In the previous days we read about the gracious promise of deliverance on Mount Zion and in Jerusalem; now we will enter chapter 3, and this whole chapter can be seen as a comment upon that promise.
It is showing us what that deliverance will be, how it will be wrought (by the destruction of the enemies of God’s own), and how it shall be perfected in the everlasting rest and joy.
This was in part accomplished in the deliverance of Jerusalem from the attempt that Sennacherib made upon it in Hezekiah’s time, and afterwards in the return of the Jews out of their captivity in Babylon, and other deliverances wrought for the Jewish people between that and Christ’s coming.
But it has a further reference, to the great redemption wrought out for us by Jesus Christ, and the destruction of our spiritual enemies and all their agents, and will have its full accomplishment at the judgmentday.
Here is a prediction,
- Of God’s reckoning with the enemies of his people for all the injuries and indignities that they had done them, and returning them upon their own head (Joel 3:1-8).

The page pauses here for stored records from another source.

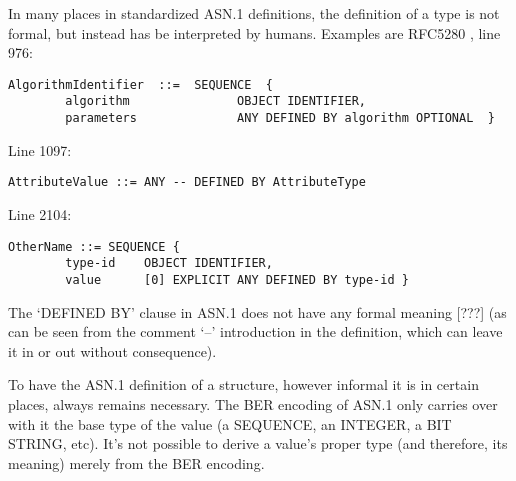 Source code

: 
In many places in standardized ASN.1 definitions, the definition of a type 
is not formal, but instead has be interpreted by humans. Examples are 
RFC5280 \cite{bib:cert}, line 976:

\begin{changemargin}{-60mm}{0mm}
\begin{myquote}
\begin{verbatim}
AlgorithmIdentifier  ::=  SEQUENCE  {
        algorithm               OBJECT IDENTIFIER,
        parameters              ANY DEFINED BY algorithm OPTIONAL  }
\end{verbatim}
\end{myquote}
\end{changemargin}

Line 1097:

\begin{changemargin}{-60mm}{0mm}
\begin{myquote}
\begin{verbatim}
AttributeValue ::= ANY -- DEFINED BY AttributeType
\end{verbatim}
\end{myquote}
\end{changemargin}

Line 2104:

\begin{changemargin}{-60mm}{0mm}
\begin{myquote}
\begin{verbatim}
OtherName ::= SEQUENCE {
        type-id    OBJECT IDENTIFIER,
        value      [0] EXPLICIT ANY DEFINED BY type-id }
\end{verbatim}
\end{myquote}
\end{changemargin}

The ‘DEFINED BY’ clause in ASN.1 does not have any formal meaning 
[???] (as can be seen from the comment ‘--’ introduction in the 
definition, which can leave it in or out without consequence).


To have the ASN.1 definition of a structure, however informal it is in 
certain places, always remains necessary. The BER encoding of ASN.1 only 
carries over with it the base type of the value (a SEQUENCE, an INTEGER, a 
BIT STRING, etc). It’s not possible to derive a value’s proper type 
(and therefore, its meaning) merely from the BER encoding.

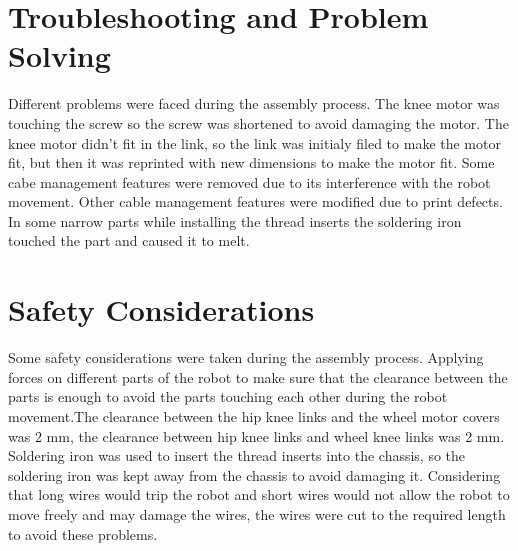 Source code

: \section{Troubleshooting and Problem Solving}
Different problems were faced during the assembly process.
The knee motor was touching the screw so the screw was shortened to avoid damaging the motor.
The knee motor didn't fit in the link, so the link was initialy filed to make the motor fit, but then it was reprinted with new dimensions to make the motor fit.
Some cabe management features were removed due to its interference with the robot movement.
Other cable management features were modified due to print defects. In some narrow parts while installing the thread inserts the soldering iron touched the part and caused it to melt.

\section{Safety Considerations}

Some safety considerations were taken during the assembly process.
Applying forces on different parts of the robot to make sure that the clearance between the parts is enough to avoid the parts touching each other during the robot movement.The clearance between the hip knee links and the wheel motor covers was 2 mm, the clearance between hip knee links and wheel knee links was 2 mm.
Soldering iron was used to insert the thread inserts into the chassis, so the soldering iron was kept away from the chassis to avoid damaging it.
Considering that long wires would trip the robot and short wires would not allow the robot to move freely and may damage the wires, the wires were cut to the required length to avoid these problems.

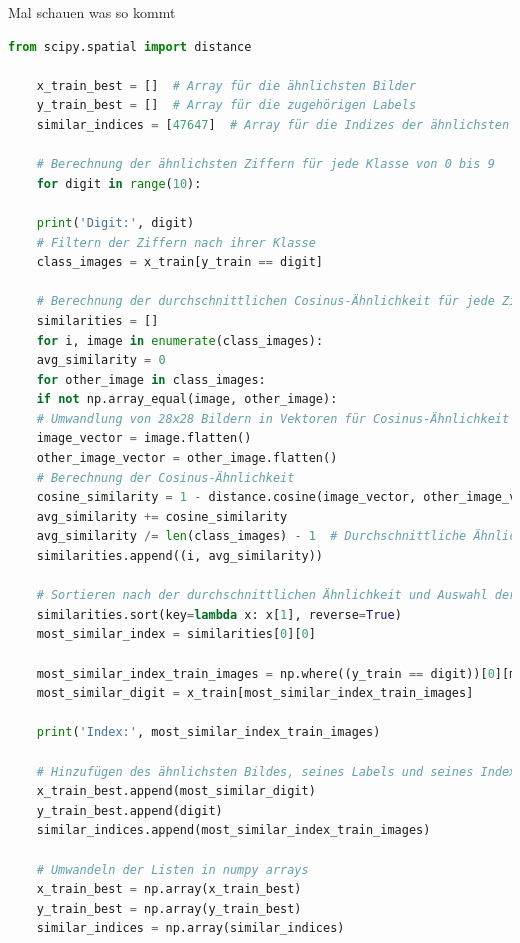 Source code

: \documentclass[
fontsize=12pt,					%
paper=a4,						%
twoside=true, 					%
listof=totoc, 					%
bibliography=totoc,				%
titlepage, 						%
headsepline, 					%
DIV=12,							%
BCOR=6mm,						%
cleardoublepage=empty,			%
parskip,							%
ngerman
]{scrartcl}
\begin{document}
Mal schauen was so kommt

\begin{lstlisting}[language=Python, caption=Python-Code, label=python_code]
	from scipy.spatial import distance
	
	x_train_best = []  # Array für die ähnlichsten Bilder
	y_train_best = []  # Array für die zugehörigen Labels
	similar_indices = [47647]  # Array für die Indizes der ähnlichsten Bilder
	
	# Berechnung der ähnlichsten Ziffern für jede Klasse von 0 bis 9
	for digit in range(10):
	
	print('Digit:', digit)
	# Filtern der Ziffern nach ihrer Klasse
	class_images = x_train[y_train == digit]
	
	# Berechnung der durchschnittlichen Cosinus-Ähnlichkeit für jede Ziffer zu anderen Ziffern derselben Klasse
	similarities = []
	for i, image in enumerate(class_images):
	avg_similarity = 0
	for other_image in class_images:
	if not np.array_equal(image, other_image):
	# Umwandlung von 28x28 Bildern in Vektoren für Cosinus-Ähnlichkeit
	image_vector = image.flatten()
	other_image_vector = other_image.flatten()
	# Berechnung der Cosinus-Ähnlichkeit
	cosine_similarity = 1 - distance.cosine(image_vector, other_image_vector)
	avg_similarity += cosine_similarity
	avg_similarity /= len(class_images) - 1  # Durchschnittliche Ähnlichkeit zu allen anderen Ziffern der Klasse außer sich selbst
	similarities.append((i, avg_similarity))
	
	# Sortieren nach der durchschnittlichen Ähnlichkeit und Auswahl der ähnlichsten Ziffer
	similarities.sort(key=lambda x: x[1], reverse=True)
	most_similar_index = similarities[0][0]
	
	most_similar_index_train_images = np.where((y_train == digit))[0][most_similar_index]
	most_similar_digit = x_train[most_similar_index_train_images]
	
	print('Index:', most_similar_index_train_images)
	
	# Hinzufügen des ähnlichsten Bildes, seines Labels und seines Index im train_images Array in den Arrays
	x_train_best.append(most_similar_digit)
	y_train_best.append(digit)
	similar_indices.append(most_similar_index_train_images)
	
	# Umwandeln der Listen in numpy arrays
	x_train_best = np.array(x_train_best)
	y_train_best = np.array(y_train_best)
	similar_indices = np.array(similar_indices)
\end{lstlisting}
\end{document}
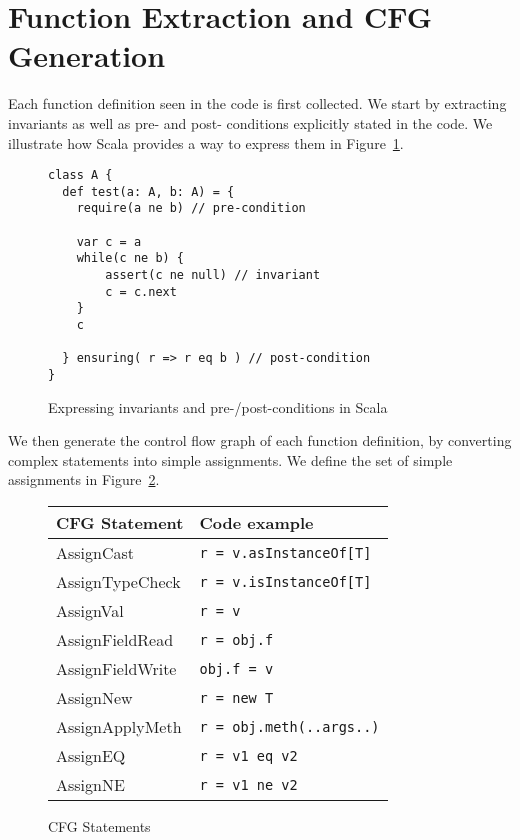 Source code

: \section{Function Extraction and CFG Generation}

Each function definition seen in the code is first collected. We start by
extracting invariants as well as pre- and post- conditions explicitly stated in
the code. We illustrate how Scala provides a way to express them in
Figure~\ref{fig:fe:example1}.

\begin{figure}[h]
    \centering
\begin{lstlisting}
class A {
  def test(a: A, b: A) = {
    require(a ne b) // pre-condition

    var c = a
    while(c ne b) {
        assert(c ne null) // invariant
        c = c.next
    }
    c

  } ensuring( r => r eq b ) // post-condition
}
\end{lstlisting}
    \caption{Expressing invariants and pre-/post-conditions in Scala}
    \label{fig:fe:example1}
\end{figure}

We then generate the control flow graph of each function definition, by converting
complex statements into simple assignments. We define the set of
simple assignments in Figure~\ref{fig:cfg:statements}.

\FloatBarrier
\begin{figure}[h]
    \centering

    \begin{tabular}{ l | l }
        CFG Statement               & Code example \\
        \hline
        AssignCast       & \verb/r = v.asInstanceOf[T]/  \\
        AssignTypeCheck  & \verb/r = v.isInstanceOf[T]/  \\
        AssignVal        & \verb/r = v/  \\
        AssignFieldRead  & \verb/r = obj.f/  \\
        AssignFieldWrite & \verb/obj.f = v/  \\
        AssignNew        & \verb/r = new T/  \\
        AssignApplyMeth  & \verb/r = obj.meth(..args..)/  \\
        AssignEQ         & \verb/r = v1 eq v2/  \\
        AssignNE         & \verb/r = v1 ne v2/  \\
    \end{tabular}

    \caption{CFG Statements}
    \label{fig:cfg:statements}
\end{figure}

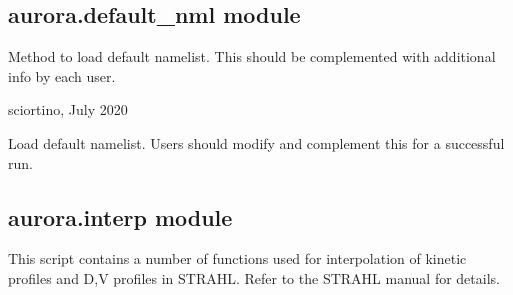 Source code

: \documentclass[letterpaper,10pt,english]{sphinxmanual}
\begin{document}
\subsection{aurora.default\_nml module}
\label{\detokenize{aurora:module-aurora.default_nml}}\label{\detokenize{aurora:aurora-default-nml-module}}
Method to load default namelist. This should be complemented with additional info 
by each user.

sciortino, July 2020

\begin{fulllineitems}
\label{\detokenize{aurora:aurora.default_nml.load_default_namelist}}
Load default namelist. 
Users should modify and complement this for a successful run.

\end{fulllineitems}



\subsection{aurora.interp module}
\label{\detokenize{aurora:module-aurora.interp}}\label{\detokenize{aurora:aurora-interp-module}}
This script contains a number of functions used for interpolation of kinetic profiles and D,V profiles in STRAHL.
Refer to the STRAHL manual for details.

\begin{fulllineitems}
\label{\detokenize{aurora:aurora.interp.exppol0}}
\end{fulllineitems}

\end{document}
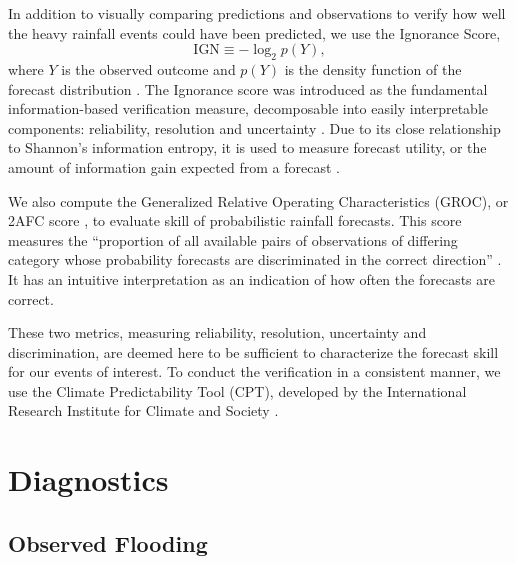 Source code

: \documentclass[twocol]{ametsoc}
\begin{document}
In addition to visually comparing predictions and observations to verify how well the heavy rainfall events could have been predicted, we use the Ignorance Score,
\begin{equation}\label{eq:ignorance}
	\text{IGN} \equiv - \log_2 p(Y),
\end{equation}
where $Y$ is the observed outcome and $p(Y)$ is the density function of the forecast distribution \citep{Good:1952ux,Roulston:2002jz,Brocker:2007er}.
The Ignorance score was introduced as the fundamental information-based verification measure,  decomposable into easily interpretable components: reliability, resolution and uncertainty \citep{Weijs:2010cl}.
Due to its close relationship to Shannon's information entropy, it is used to measure forecast utility, or the amount of information gain expected from a forecast \citep{Roulston:2002jz}.

We also compute the Generalized Relative Operating Characteristics (GROC), or 2AFC score \citep{Mason:2009kr}, to evaluate skill of probabilistic rainfall forecasts.
This score measures the ``proportion of all available pairs of observations of differing category whose probability forecasts are discriminated in the correct direction'' \citep{Mason:2009kr}.
It has an intuitive interpretation as an indication of how often the forecasts are correct.

These two metrics, measuring reliability, resolution, uncertainty and discrimination, are deemed here to be sufficient to characterize the forecast skill for our events of interest.
To conduct the verification in a consistent manner, we use the Climate Predictability Tool (CPT), developed by the International Research Institute for Climate and Society \citep{Mason:2017gg}.


\section{Diagnostics} \label{sec:diagnostics}


\subsection{Observed Flooding} \label{sec:flood}
\end{document}
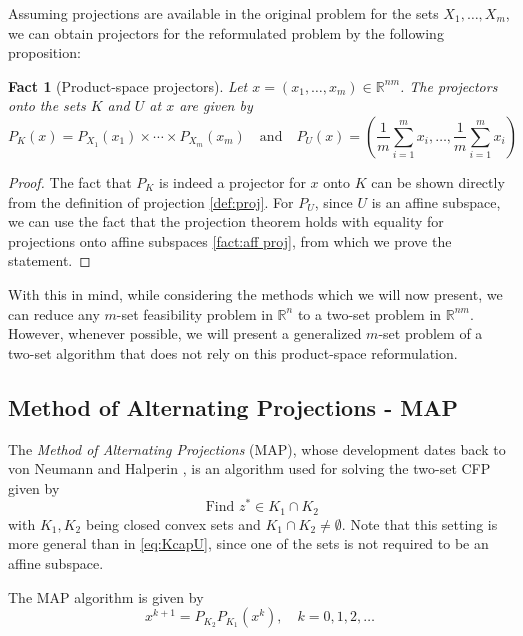 \documentclass[smallextended,numbook,nospthms]{svjour3}
\theoremstyle{plain}
\newtheorem{fact}[theorem]{Fact}
\theoremstyle{definition}
\def\RR{\mathds R}
\begin{document}
Assuming projections are available in the original problem for the sets $X_{1}, \ldots, X_{m}$, we can obtain projectors for the reformulated problem by the following proposition:
\begin{fact}[Product-space projectors]\label{fact:Pierra proj}
Let $x=\left(x_{1}, \ldots, x_{m}\right) \in \RR^{nm}$. The projectors onto the sets $K$ and $U$ at $x$ are given by
\[
P_{K}(x)=P_{X_{1}}\left(x_{1}\right) \times \cdots \times P_{X_{m}}\left(x_{m}\right) \quad \text {and} \quad P_{U}(x)=\left(\frac{1}{m} \sum_{i=1}^{m} x_{i}, \ldots, \frac{1}{m} \sum_{i=1}^{m} x_{i}\right)
\]
\end{fact}
\begin{proof}
	The fact that $P_{K}$ is indeed a projector for $x$ onto $K$ can be shown directly from the definition of projection \cref{def:proj}. For $P_{U}$, since $U$ is an affine subspace, we can use the fact that the projection theorem holds with equality for projections onto affine subspaces \cref{fact:aff proj}, from which we prove the statement.
\end{proof}
With this in mind, while considering the methods which we will now present, we can reduce any $m$-set feasibility problem in $\RR^{n}$ to a two-set problem in $\RR^{nm}$. However, whenever possible, we will present a generalized $m$-set problem of a two-set algorithm that does not rely on this product-space reformulation.

\subsection{Method of Alternating Projections - MAP}\label{subsec:MAP}

The \emph{Method of Alternating Projections} (MAP), whose development dates back to von Neumann \cite{Neumann:1950} and Halperin \cite{Halperin:1962ut}, is an algorithm used for solving the two-set CFP given by
$$
\text { Find } z^{*} \in K_1 \cap K_2
$$
with $K_1, K_2$ being closed convex sets and $K_1 \cap K_2 \not = \emptyset$.
Note that this setting is more general than in \cref{eq:KcapU}, since one of the sets is not required to be an affine subspace.

The MAP algorithm is given by
\begin{equation}
	x^{k+1}=P_{K_{2}}P_{K_{1}}\left(x^{k}\right), \quad k=0,1,2, \ldots \label{eq:MAP}
\end{equation}
\end{document}
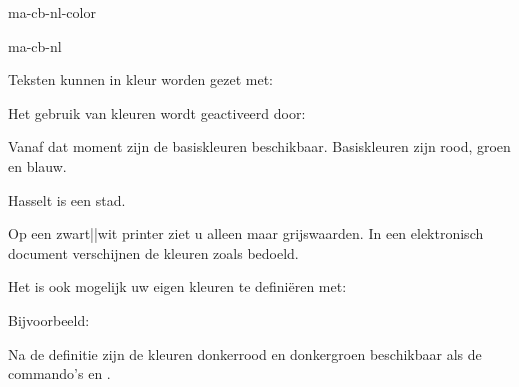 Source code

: \startonderdeel ma-cb-nl-color

\produkt ma-cb-nl




Teksten kunnen in kleur worden gezet met:


Het gebruik van kleuren wordt geactiveerd door:

\starttypen
\stelkleurenin[status=start]
\stoptypen

Vanaf dat moment zijn de basiskleuren beschikbaar.
Basiskleuren zijn rood, groen en blauw.

\startbuffer
\startkleur[rood]
Hasselt is een  stad.
\stopkleur
\stopbuffer

\typebuffer

\haalbuffer

Op een zwart||wit printer ziet u alleen maar grijswaarden.
In een elektronisch document verschijnen de kleuren zoals
bedoeld.

Het is ook mogelijk uw eigen kleuren te defini\"eren met:


Bijvoorbeeld:

\startbuffer
{}
\stopbuffer

\typebuffer

Na de definitie zijn de kleuren donkerrood en donkergroen
beschikbaar als de commando's \type{\donkerrood} en
\type{\donkergroen}.

\stoponderdeel
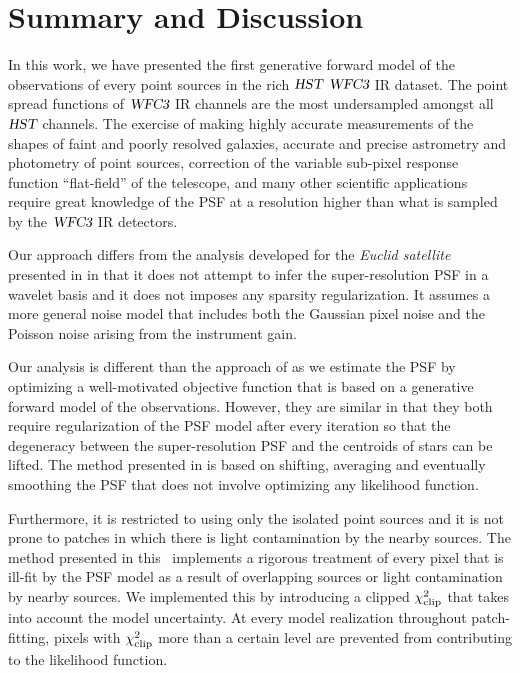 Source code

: \section{Summary and Discussion}\label{sec:hstsummary}

In this work, we have presented the first generative forward model of the observations of every point sources in the rich ${\textsl{HST}}$ ${\textsl{WFC3}}$ IR dataset. 
The point spread functions of ${\textsl{WFC3}}$ IR channels are the most undersampled amongst all ${\textsl{HST}}$ channels. 
The exercise of making highly accurate measurements of the shapes of faint and poorly resolved galaxies, accurate and precise astrometry and photometry of point sources, 
correction of the variable sub-pixel response function ``flat-field'' of the telescope, and many other scientific applications require great knowledge of 
the PSF at a resolution higher than what is sampled by the ${\textsl{WFC3}}$ IR detectors. 

Our approach differs from the analysis developed for the \emph{Euclid satellite} presented in \citet{ngole,ngole2} in that it does not attempt to infer the super-resolution PSF in a wavelet basis and it does not imposes any sparsity regularization. It assumes a more general noise model that includes both the Gaussian pixel noise and the Poisson noise arising from the instrument gain.

Our analysis is different than the approach of \citet{anderson2000} as we estimate the PSF by optimizing a well-motivated objective function 
that is based on a generative forward model of the observations. However, they are similar in that they both require regularization of the PSF model after every iteration so that the degeneracy between the super-resolution PSF and the centroids of stars can be lifted. 
The method presented in \citet{anderson2000} is based on shifting, averaging and eventually smoothing the PSF that does not involve optimizing any likelihood function.

Furthermore, it is restricted to using only the isolated point sources and it is not prone to patches in which there is light contamination by the nearby sources. 
The method presented in this \paper\ implements a rigorous treatment of every pixel that is ill-fit by the PSF model as a result of overlapping sources or light contamination by nearby sources. We implemented this by introducing a clipped $\chi^{2}_{\rm clip}$ that takes into account the model uncertainty. At every model realization throughout patch-fitting, pixels with $\chi^{2}_{\rm clip}$ more than a certain level are prevented from contributing to the likelihood function.

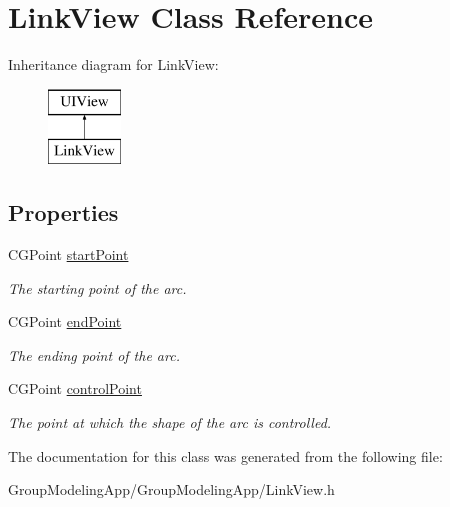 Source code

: \hypertarget{interface_link_view}{\section{Link\-View Class Reference}
\label{interface_link_view}
}
Inheritance diagram for Link\-View\-:\begin{figure}[H]
\begin{center}
\leavevmode
\includegraphics[height=2.000000cm]{interface_link_view}
\end{center}
\end{figure}
\subsection*{Properties}
\begin{DoxyCompactItemize}
\item 
\hypertarget{interface_link_view_af5c8aa466e345adfab2e58ba5509edad}{C\-G\-Point \hyperlink{interface_link_view_af5c8aa466e345adfab2e58ba5509edad}{start\-Point}}\label{interface_link_view_af5c8aa466e345adfab2e58ba5509edad}

\begin{DoxyCompactList}\small\item\em The starting point of the arc. \end{DoxyCompactList}\item 
\hypertarget{interface_link_view_a8182eda9bbf2964ae5df72b56cabffb0}{C\-G\-Point \hyperlink{interface_link_view_a8182eda9bbf2964ae5df72b56cabffb0}{end\-Point}}\label{interface_link_view_a8182eda9bbf2964ae5df72b56cabffb0}

\begin{DoxyCompactList}\small\item\em The ending point of the arc. \end{DoxyCompactList}\item 
\hypertarget{interface_link_view_aee10b0d74aca3ca6515a31d8c478f616}{C\-G\-Point \hyperlink{interface_link_view_aee10b0d74aca3ca6515a31d8c478f616}{control\-Point}}\label{interface_link_view_aee10b0d74aca3ca6515a31d8c478f616}

\begin{DoxyCompactList}\small\item\em The point at which the shape of the arc is controlled. \end{DoxyCompactList}\end{DoxyCompactItemize}


The documentation for this class was generated from the following file\-:\begin{DoxyCompactItemize}
\item 
Group\-Modeling\-App/\-Group\-Modeling\-App/Link\-View.\-h\end{DoxyCompactItemize}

- Of God’s judging all nations when the measure of their iniquity is full, and appearing publicly, to the everlasting confusion of all impenitent sinners and the everlasting comfort of all his faithful servants (Joel 3:9-17).
- Of the provision God has made for the refreshment of his people, for their safety and purity, when their enemies shall be made desolate (Joel 3:18-21).
These promises were not of private interpretation only, but were also written to teach and comfort us, “that we, through patience and comfort of this scripture, might have hope.’’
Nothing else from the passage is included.